New Zealand / Environment

Dunedin gardens hoping to cause a real stink

20:54 pm on 23 November 2017

One of the world's rarest and smelliest flowers may be about to bloom for the first time in Dunedin.

Dunedin winter garden curator Stephen Bishop checks out the corpse flower's weight Photo: RNZ / Ian Telfer

Botanic Gardens staff have become increasingly confident the plant will flower in January after weighing it this afternoon.

The Titan arum blooms just once every seven to ten years, flowering for just two to three days.

The tuber is known as the corpse flower because it produces the stench of rotting flesh.

The specimen at the Dunedin Botanic Gardens has not flowered since being donated by a plant collector in 2008.

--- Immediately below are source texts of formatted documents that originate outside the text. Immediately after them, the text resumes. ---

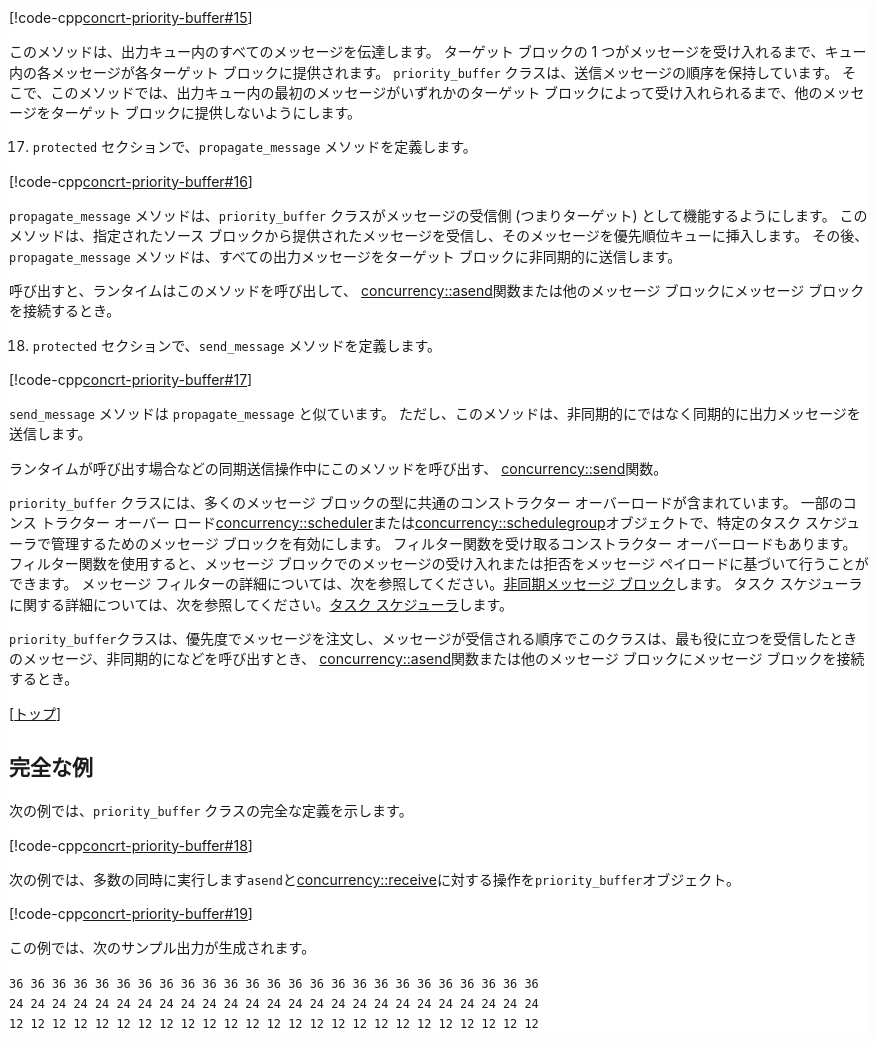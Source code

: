 [!code-cpp[concrt-priority-buffer#15](../../parallel/concrt/codesnippet/cpp/walkthrough-creating-a-custom-message-block_16.h)]

   このメソッドは、出力キュー内のすべてのメッセージを伝達します。 ターゲット ブロックの 1 つがメッセージを受け入れるまで、キュー内の各メッセージが各ターゲット ブロックに提供されます。 `priority_buffer` クラスは、送信メッセージの順序を保持しています。 そこで、このメソッドでは、出力キュー内の最初のメッセージがいずれかのターゲット ブロックによって受け入れられるまで、他のメッセージをターゲット ブロックに提供しないようにします。

17. `protected` セクションで、`propagate_message` メソッドを定義します。

[!code-cpp[concrt-priority-buffer#16](../../parallel/concrt/codesnippet/cpp/walkthrough-creating-a-custom-message-block_17.h)]

   `propagate_message` メソッドは、`priority_buffer` クラスがメッセージの受信側 (つまりターゲット) として機能するようにします。 このメソッドは、指定されたソース ブロックから提供されたメッセージを受信し、そのメッセージを優先順位キューに挿入します。 その後、`propagate_message` メソッドは、すべての出力メッセージをターゲット ブロックに非同期的に送信します。

   呼び出すと、ランタイムはこのメソッドを呼び出して、 [concurrency::asend](reference/concurrency-namespace-functions.md#asend)関数または他のメッセージ ブロックにメッセージ ブロックを接続するとき。

18. `protected` セクションで、`send_message` メソッドを定義します。

[!code-cpp[concrt-priority-buffer#17](../../parallel/concrt/codesnippet/cpp/walkthrough-creating-a-custom-message-block_18.h)]

   `send_message` メソッドは `propagate_message` と似ています。 ただし、このメソッドは、非同期的にではなく同期的に出力メッセージを送信します。

   ランタイムが呼び出す場合などの同期送信操作中にこのメソッドを呼び出す、 [concurrency::send](reference/concurrency-namespace-functions.md#send)関数。

`priority_buffer` クラスには、多くのメッセージ ブロックの型に共通のコンストラクター オーバーロードが含まれています。 一部のコンス トラクター オーバー ロード[concurrency::scheduler](../../parallel/concrt/reference/scheduler-class.md)または[concurrency::schedulegroup](../../parallel/concrt/reference/schedulegroup-class.md)オブジェクトで、特定のタスク スケジューラで管理するためのメッセージ ブロックを有効にします。 フィルター関数を受け取るコンストラクター オーバーロードもあります。 フィルター関数を使用すると、メッセージ ブロックでのメッセージの受け入れまたは拒否をメッセージ ペイロードに基づいて行うことができます。 メッセージ フィルターの詳細については、次を参照してください。[非同期メッセージ ブロック](../../parallel/concrt/asynchronous-message-blocks.md)します。 タスク スケジューラに関する詳細については、次を参照してください。[タスク スケジューラ](../../parallel/concrt/task-scheduler-concurrency-runtime.md)します。

`priority_buffer`クラスは、優先度でメッセージを注文し、メッセージが受信される順序でこのクラスは、最も役に立つを受信したときのメッセージ、非同期的になどを呼び出すとき、 [concurrency::asend](reference/concurrency-namespace-functions.md#asend)関数または他のメッセージ ブロックにメッセージ ブロックを接続するとき。

[[トップ](#top)]

##  <a name="complete"></a> 完全な例

次の例では、`priority_buffer` クラスの完全な定義を示します。

[!code-cpp[concrt-priority-buffer#18](../../parallel/concrt/codesnippet/cpp/walkthrough-creating-a-custom-message-block_19.h)]

次の例では、多数の同時に実行します`asend`と[concurrency::receive](reference/concurrency-namespace-functions.md#receive)に対する操作を`priority_buffer`オブジェクト。

[!code-cpp[concrt-priority-buffer#19](../../parallel/concrt/codesnippet/cpp/walkthrough-creating-a-custom-message-block_20.cpp)]

この例では、次のサンプル出力が生成されます。

```Output
36 36 36 36 36 36 36 36 36 36 36 36 36 36 36 36 36 36 36 36 36 36 36 36 36
24 24 24 24 24 24 24 24 24 24 24 24 24 24 24 24 24 24 24 24 24 24 24 24 24
12 12 12 12 12 12 12 12 12 12 12 12 12 12 12 12 12 12 12 12 12 12 12 12 12
```
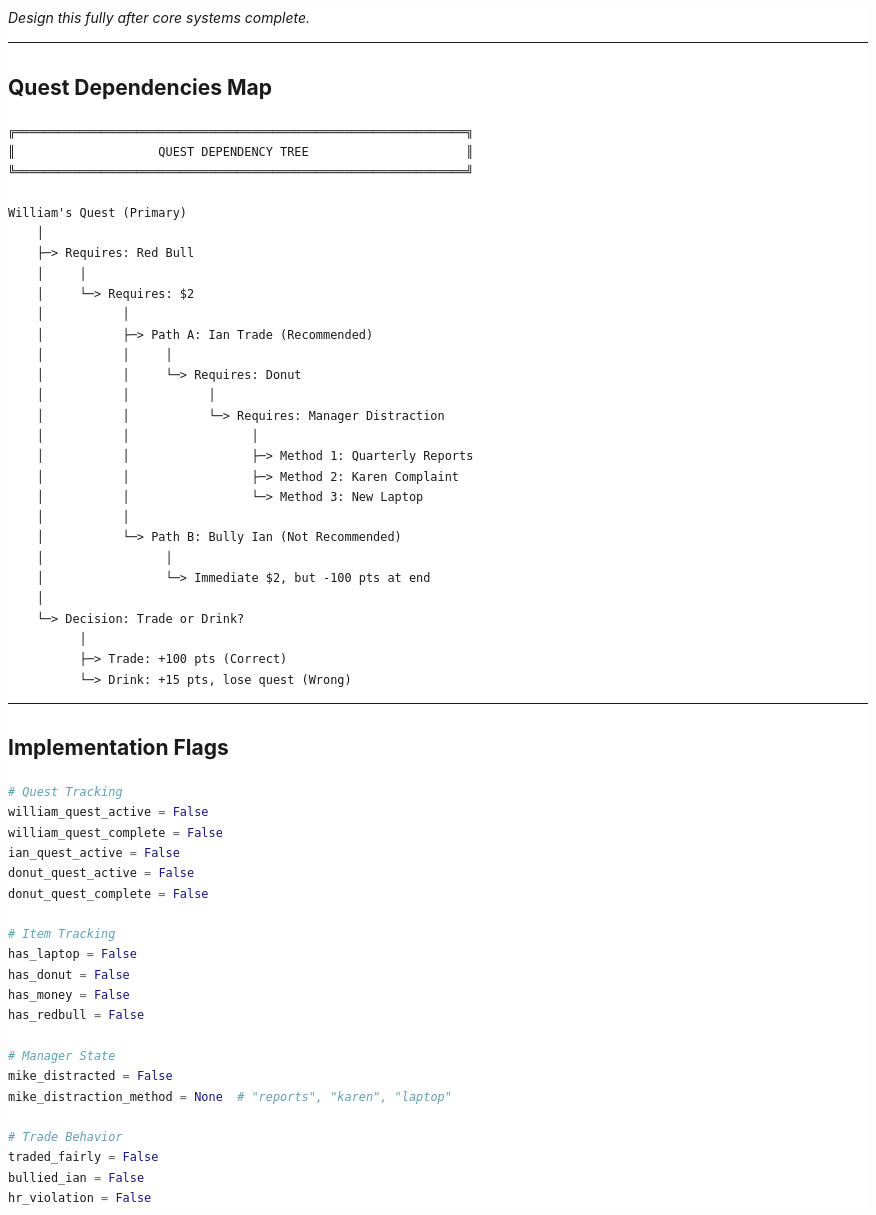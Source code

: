 *Design this fully after core systems complete.*

---

## Quest Dependencies Map

```
╔═══════════════════════════════════════════════════════════════╗
║                    QUEST DEPENDENCY TREE                      ║
╚═══════════════════════════════════════════════════════════════╝

William's Quest (Primary)
    │
    ├─> Requires: Red Bull
    │     │
    │     └─> Requires: $2
    │           │
    │           ├─> Path A: Ian Trade (Recommended)
    │           │     │
    │           │     └─> Requires: Donut
    │           │           │
    │           │           └─> Requires: Manager Distraction
    │           │                 │
    │           │                 ├─> Method 1: Quarterly Reports
    │           │                 ├─> Method 2: Karen Complaint  
    │           │                 └─> Method 3: New Laptop
    │           │
    │           └─> Path B: Bully Ian (Not Recommended)
    │                 │
    │                 └─> Immediate $2, but -100 pts at end
    │
    └─> Decision: Trade or Drink?
          │
          ├─> Trade: +100 pts (Correct)
          └─> Drink: +15 pts, lose quest (Wrong)
```

---

## Implementation Flags

```python
# Quest Tracking
william_quest_active = False
william_quest_complete = False
ian_quest_active = False
donut_quest_active = False
donut_quest_complete = False

# Item Tracking
has_laptop = False
has_donut = False
has_money = False
has_redbull = False

# Manager State
mike_distracted = False
mike_distraction_method = None  # "reports", "karen", "laptop"

# Trade Behavior
traded_fairly = False
bullied_ian = False
hr_violation = False

```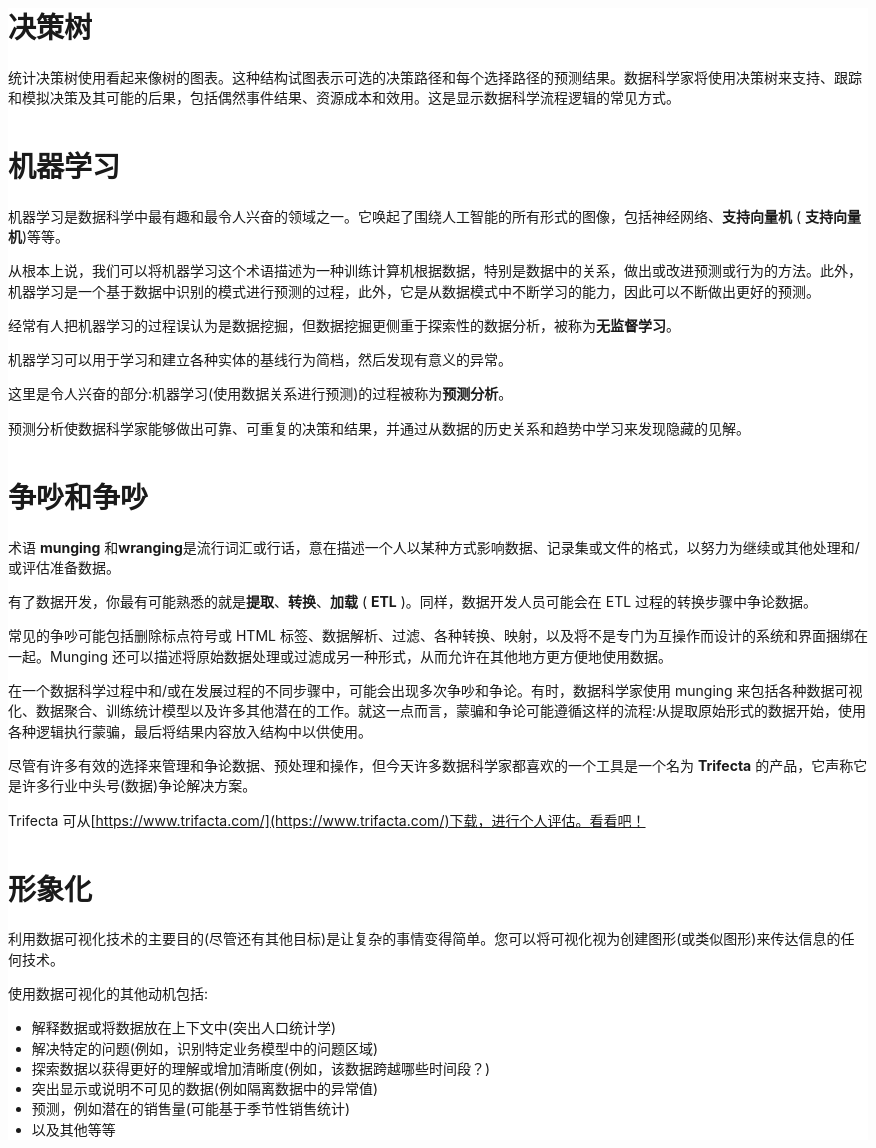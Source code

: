 <title>Decision trees</title> <link rel="stylesheet" href="css/style.css" type="text/css"> 

# 决策树

统计决策树使用看起来像树的图表。这种结构试图表示可选的决策路径和每个选择路径的预测结果。数据科学家将使用决策树来支持、跟踪和模拟决策及其可能的后果，包括偶然事件结果、资源成本和效用。这是显示数据科学流程逻辑的常见方式。

<title>Machine learning</title> <link rel="stylesheet" href="css/style.css" type="text/css"> 

# 机器学习

机器学习是数据科学中最有趣和最令人兴奋的领域之一。它唤起了围绕人工智能的所有形式的图像，包括神经网络、**支持向量机** ( **支持向量机**)等等。

从根本上说，我们可以将机器学习这个术语描述为一种训练计算机根据数据，特别是数据中的关系，做出或改进预测或行为的方法。此外，机器学习是一个基于数据中识别的模式进行预测的过程，此外，它是从数据模式中不断学习的能力，因此可以不断做出更好的预测。

经常有人把机器学习的过程误认为是数据挖掘，但数据挖掘更侧重于探索性的数据分析，被称为**无监督学习**。

机器学习可以用于学习和建立各种实体的基线行为简档，然后发现有意义的异常。

这里是令人兴奋的部分:机器学习(使用数据关系进行预测)的过程被称为**预测分析**。

预测分析使数据科学家能够做出可靠、可重复的决策和结果，并通过从数据的历史关系和趋势中学习来发现隐藏的见解。

<title>Munging and wrangling</title> <link rel="stylesheet" href="css/style.css" type="text/css"> 

# 争吵和争吵

术语 **munging** 和**wranging**是流行词汇或行话，意在描述一个人以某种方式影响数据、记录集或文件的格式，以努力为继续或其他处理和/或评估准备数据。

有了数据开发，你最有可能熟悉的就是**提取**、**转换**、**加载** ( **ETL** )。同样，数据开发人员可能会在 ETL 过程的转换步骤中争论数据。

常见的争吵可能包括删除标点符号或 HTML 标签、数据解析、过滤、各种转换、映射，以及将不是专门为互操作而设计的系统和界面捆绑在一起。Munging 还可以描述将原始数据处理或过滤成另一种形式，从而允许在其他地方更方便地使用数据。

在一个数据科学过程中和/或在发展过程的不同步骤中，可能会出现多次争吵和争论。有时，数据科学家使用 munging 来包括各种数据可视化、数据聚合、训练统计模型以及许多其他潜在的工作。就这一点而言，蒙骗和争论可能遵循这样的流程:从提取原始形式的数据开始，使用各种逻辑执行蒙骗，最后将结果内容放入结构中以供使用。

尽管有许多有效的选择来管理和争论数据、预处理和操作，但今天许多数据科学家都喜欢的一个工具是一个名为 **Trifecta** 的产品，它声称它是许多行业中头号(数据)争论解决方案。

Trifecta 可从[https://www.trifacta.com/](https://www.trifacta.com/)下载，进行个人评估。看看吧！

<title>Visualization</title> <link rel="stylesheet" href="css/style.css" type="text/css"> 

# 形象化

利用数据可视化技术的主要目的(尽管还有其他目标)是让复杂的事情变得简单。您可以将可视化视为创建图形(或类似图形)来传达信息的任何技术。

使用数据可视化的其他动机包括:

*   解释数据或将数据放在上下文中(突出人口统计学)
*   解决特定的问题(例如，识别特定业务模型中的问题区域)
*   探索数据以获得更好的理解或增加清晰度(例如，该数据跨越哪些时间段？)
*   突出显示或说明不可见的数据(例如隔离数据中的异常值)
*   预测，例如潜在的销售量(可能基于季节性销售统计)
*   以及其他等等
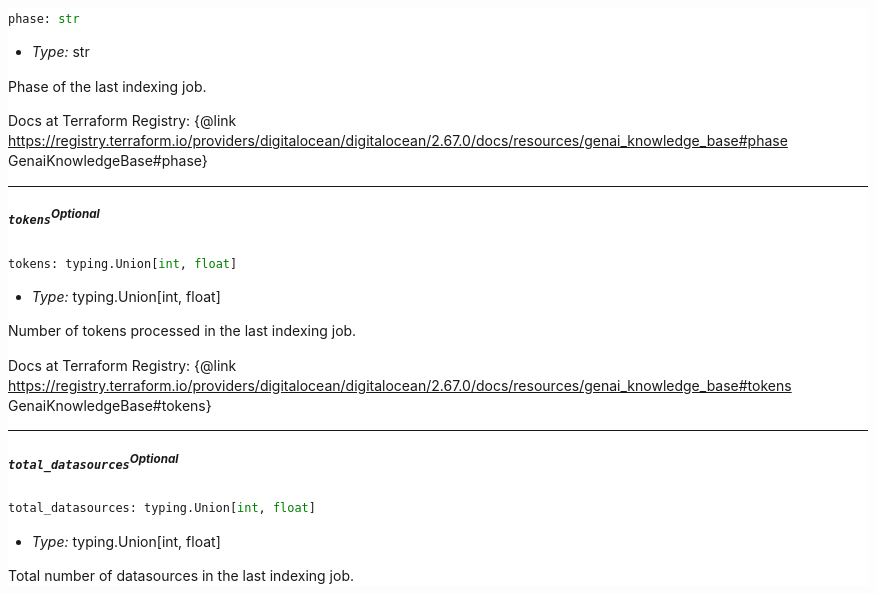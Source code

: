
 ```python
phase: str
```

- *Type:* str

Phase of the last indexing job.

Docs at Terraform Registry: {@link https://registry.terraform.io/providers/digitalocean/digitalocean/2.67.0/docs/resources/genai_knowledge_base#phase GenaiKnowledgeBase#phase}

---

##### `tokens`<sup>Optional</sup> <a name="tokens" id="@cdktf/provider-digitalocean.genaiKnowledgeBase.GenaiKnowledgeBaseLastIndexingJob.property.tokens"></a>

```python
tokens: typing.Union[int, float]
```

- *Type:* typing.Union[int, float]

Number of tokens processed in the last indexing job.

Docs at Terraform Registry: {@link https://registry.terraform.io/providers/digitalocean/digitalocean/2.67.0/docs/resources/genai_knowledge_base#tokens GenaiKnowledgeBase#tokens}

---

##### `total_datasources`<sup>Optional</sup> <a name="total_datasources" id="@cdktf/provider-digitalocean.genaiKnowledgeBase.GenaiKnowledgeBaseLastIndexingJob.property.totalDatasources"></a>

```python
total_datasources: typing.Union[int, float]
```

- *Type:* typing.Union[int, float]

Total number of datasources in the last indexing job.

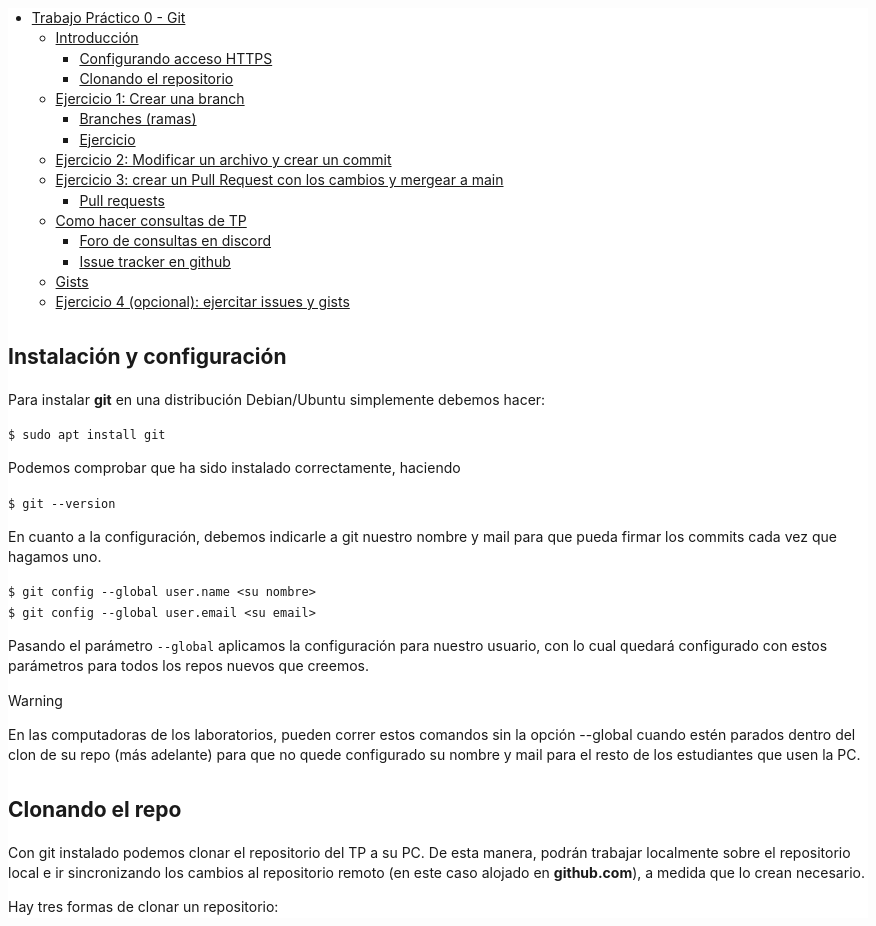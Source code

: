 - [Trabajo Práctico 0 - Git](#trabajo-práctico-0---git)
  - [Introducción](#introducción)
    - [Configurando acceso HTTPS](#configurando-acceso-https)
    - [Clonando el repositorio](#clonando-el-repositorio)
  - [Ejercicio 1: Crear una branch](#ejercicio-1-crear-una-branch)
    - [Branches (ramas)](#branches-ramas)
    - [Ejercicio](#ejercicio)
  - [Ejercicio 2: Modificar un archivo y crear un commit](#ejercicio-2-modificar-un-archivo-y-crear-un-commit)
  - [Ejercicio 3: crear un Pull Request con los cambios y mergear a main](#ejercicio-3-crear-un-pull-request-con-los-cambios-y-mergear-a-main)
    - [Pull requests](#pull-requests)
  - [Como hacer consultas de TP](#como-hacer-consultas-de-tp)
    - [Foro de consultas en discord](#foro-de-consultas-en-discord)
    - [Issue tracker en github](#issue-tracker-en-github)
  - [Gists](#gists)
  - [Ejercicio 4 (opcional): ejercitar issues y gists](#ejercicio-4-opcional-ejercitar-issues-y-gists)


<h2 id="installation">Instalación y configuración</h2>

Para instalar **git** en una distribución Debian/Ubuntu simplemente debemos hacer:

```shell
$ sudo apt install git
```

Podemos comprobar que ha sido instalado correctamente, haciendo

```shell
$ git --version
```

En cuanto a la configuración, debemos indicarle a git nuestro nombre y mail para que pueda firmar los commits
cada vez que hagamos uno.

```shell
$ git config --global user.name <su nombre>
$ git config --global user.email <su email>
```

Pasando el parámetro `--global` aplicamos la configuración para nuestro usuario, con lo cual quedará configurado con estos parámetros para todos los repos nuevos que creemos.

> [!WARNING]
> En las computadoras de los laboratorios, pueden correr estos comandos sin la opción --global cuando estén parados dentro del clon de su repo (más adelante) para que no quede configurado su nombre y mail para el resto de los estudiantes que usen la PC.

<h2 id="cloning">Clonando el repo</h2>

Con git instalado podemos clonar el repositorio del TP a su PC. De esta manera, podrán trabajar localmente sobre el repositorio local e ir sincronizando los cambios al repositorio remoto (en este caso alojado en **github.com**), a medida que lo crean necesario.

Hay tres formas de clonar un repositorio:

Auckland's corpse flower in bloom in 2013 Photo: Auckland Council

It weighed in this afternoon at 32 kilograms, well above the threshold for flowering of 20kg.

"It has basically doubled its weight in the past two years, and we think it's at flowering size," Dunedin winter garden curater Stephen Bishop said.

25,000 people visited Auckland's Wintergardens when its plant flowered in 2013 and 2015, he said.

Should the Dunedin plant bloom this summer, it would be only the second plant to flower in New Zealand, said Mr Bishop.

The flower would be about 2.5 metres tall and would be unusual and spectacular, he said.

"Our claim to fame is going to be that this one is the most southerly flowering one in the world."